Content starts

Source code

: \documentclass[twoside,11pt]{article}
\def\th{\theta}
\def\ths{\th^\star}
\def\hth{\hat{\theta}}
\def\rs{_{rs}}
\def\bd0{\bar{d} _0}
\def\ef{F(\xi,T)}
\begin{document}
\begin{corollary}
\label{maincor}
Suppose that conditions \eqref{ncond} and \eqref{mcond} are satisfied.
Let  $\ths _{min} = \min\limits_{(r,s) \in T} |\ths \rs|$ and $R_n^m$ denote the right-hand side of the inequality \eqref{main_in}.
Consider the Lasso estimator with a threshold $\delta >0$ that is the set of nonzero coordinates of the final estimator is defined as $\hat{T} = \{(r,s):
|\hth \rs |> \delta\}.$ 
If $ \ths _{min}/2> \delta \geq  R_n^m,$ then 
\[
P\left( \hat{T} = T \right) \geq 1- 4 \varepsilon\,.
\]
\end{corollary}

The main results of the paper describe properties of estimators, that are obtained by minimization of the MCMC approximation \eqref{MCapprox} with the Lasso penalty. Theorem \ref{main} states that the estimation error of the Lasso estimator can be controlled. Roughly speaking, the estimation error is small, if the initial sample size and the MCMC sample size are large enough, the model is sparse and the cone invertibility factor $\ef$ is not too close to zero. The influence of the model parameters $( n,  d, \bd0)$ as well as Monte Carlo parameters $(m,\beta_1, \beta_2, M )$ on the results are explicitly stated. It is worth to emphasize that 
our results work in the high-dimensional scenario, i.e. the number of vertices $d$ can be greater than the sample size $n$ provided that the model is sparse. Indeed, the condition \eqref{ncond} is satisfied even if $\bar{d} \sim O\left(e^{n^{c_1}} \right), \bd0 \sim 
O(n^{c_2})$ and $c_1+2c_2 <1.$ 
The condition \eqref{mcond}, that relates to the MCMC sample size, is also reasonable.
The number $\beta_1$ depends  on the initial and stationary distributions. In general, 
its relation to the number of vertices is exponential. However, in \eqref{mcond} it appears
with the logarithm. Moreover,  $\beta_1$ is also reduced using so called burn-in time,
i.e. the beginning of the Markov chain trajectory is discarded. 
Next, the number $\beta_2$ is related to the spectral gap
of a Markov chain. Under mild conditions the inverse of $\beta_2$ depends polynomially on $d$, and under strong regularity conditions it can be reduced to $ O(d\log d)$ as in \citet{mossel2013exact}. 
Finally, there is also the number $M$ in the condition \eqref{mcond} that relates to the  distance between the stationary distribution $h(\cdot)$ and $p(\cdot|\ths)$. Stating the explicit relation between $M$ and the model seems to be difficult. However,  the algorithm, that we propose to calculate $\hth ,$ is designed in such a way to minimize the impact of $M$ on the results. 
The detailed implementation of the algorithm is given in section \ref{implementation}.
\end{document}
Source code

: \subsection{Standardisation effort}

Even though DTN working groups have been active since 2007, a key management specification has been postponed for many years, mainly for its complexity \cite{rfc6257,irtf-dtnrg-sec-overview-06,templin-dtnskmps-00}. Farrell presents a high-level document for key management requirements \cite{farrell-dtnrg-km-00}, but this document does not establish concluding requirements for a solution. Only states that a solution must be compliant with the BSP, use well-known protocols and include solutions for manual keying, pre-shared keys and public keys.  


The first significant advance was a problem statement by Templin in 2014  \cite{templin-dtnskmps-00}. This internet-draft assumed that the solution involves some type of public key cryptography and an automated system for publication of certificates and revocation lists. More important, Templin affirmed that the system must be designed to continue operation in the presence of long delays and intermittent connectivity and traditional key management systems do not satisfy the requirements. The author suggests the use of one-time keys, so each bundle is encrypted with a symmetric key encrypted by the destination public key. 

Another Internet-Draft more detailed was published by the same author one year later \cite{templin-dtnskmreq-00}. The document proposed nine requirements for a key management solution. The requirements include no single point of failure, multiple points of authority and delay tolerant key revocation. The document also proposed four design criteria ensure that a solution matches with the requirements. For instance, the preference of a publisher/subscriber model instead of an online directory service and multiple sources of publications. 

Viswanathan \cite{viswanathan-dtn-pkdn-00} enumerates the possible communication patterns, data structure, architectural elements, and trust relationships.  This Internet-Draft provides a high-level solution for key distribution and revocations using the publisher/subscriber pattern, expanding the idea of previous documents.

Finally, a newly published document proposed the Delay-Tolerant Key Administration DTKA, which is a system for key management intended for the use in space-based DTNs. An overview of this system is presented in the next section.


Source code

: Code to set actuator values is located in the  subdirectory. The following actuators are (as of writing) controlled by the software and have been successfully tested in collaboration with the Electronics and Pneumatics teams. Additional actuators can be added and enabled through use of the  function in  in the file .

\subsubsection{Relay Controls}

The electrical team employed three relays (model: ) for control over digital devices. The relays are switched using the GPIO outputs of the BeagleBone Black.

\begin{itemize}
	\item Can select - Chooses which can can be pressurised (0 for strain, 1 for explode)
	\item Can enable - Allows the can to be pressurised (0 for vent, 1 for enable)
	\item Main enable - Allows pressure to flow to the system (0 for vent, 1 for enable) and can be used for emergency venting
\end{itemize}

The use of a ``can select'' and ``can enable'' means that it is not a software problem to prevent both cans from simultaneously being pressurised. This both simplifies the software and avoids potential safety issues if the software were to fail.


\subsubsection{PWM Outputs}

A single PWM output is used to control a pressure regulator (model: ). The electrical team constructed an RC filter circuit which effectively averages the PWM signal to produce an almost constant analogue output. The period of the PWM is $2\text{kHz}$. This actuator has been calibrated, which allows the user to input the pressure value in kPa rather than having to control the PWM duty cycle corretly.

Content ends

Exercise prompt: For each line in the data that holds the word "ncond", copy the line.

Answer box:
Suppose that conditions \eqref{ncond} and \eqref{mcond} are satisfied.
our results work in the high-dimensional scenario, i.e. the number of vertices $d$ can be greater than the sample size $n$ provided that the model is sparse. Indeed, the condition \eqref{ncond} is satisfied even if $\bar{d} \sim O\left(e^{n^{c_1}} \right), \bd0 \sim 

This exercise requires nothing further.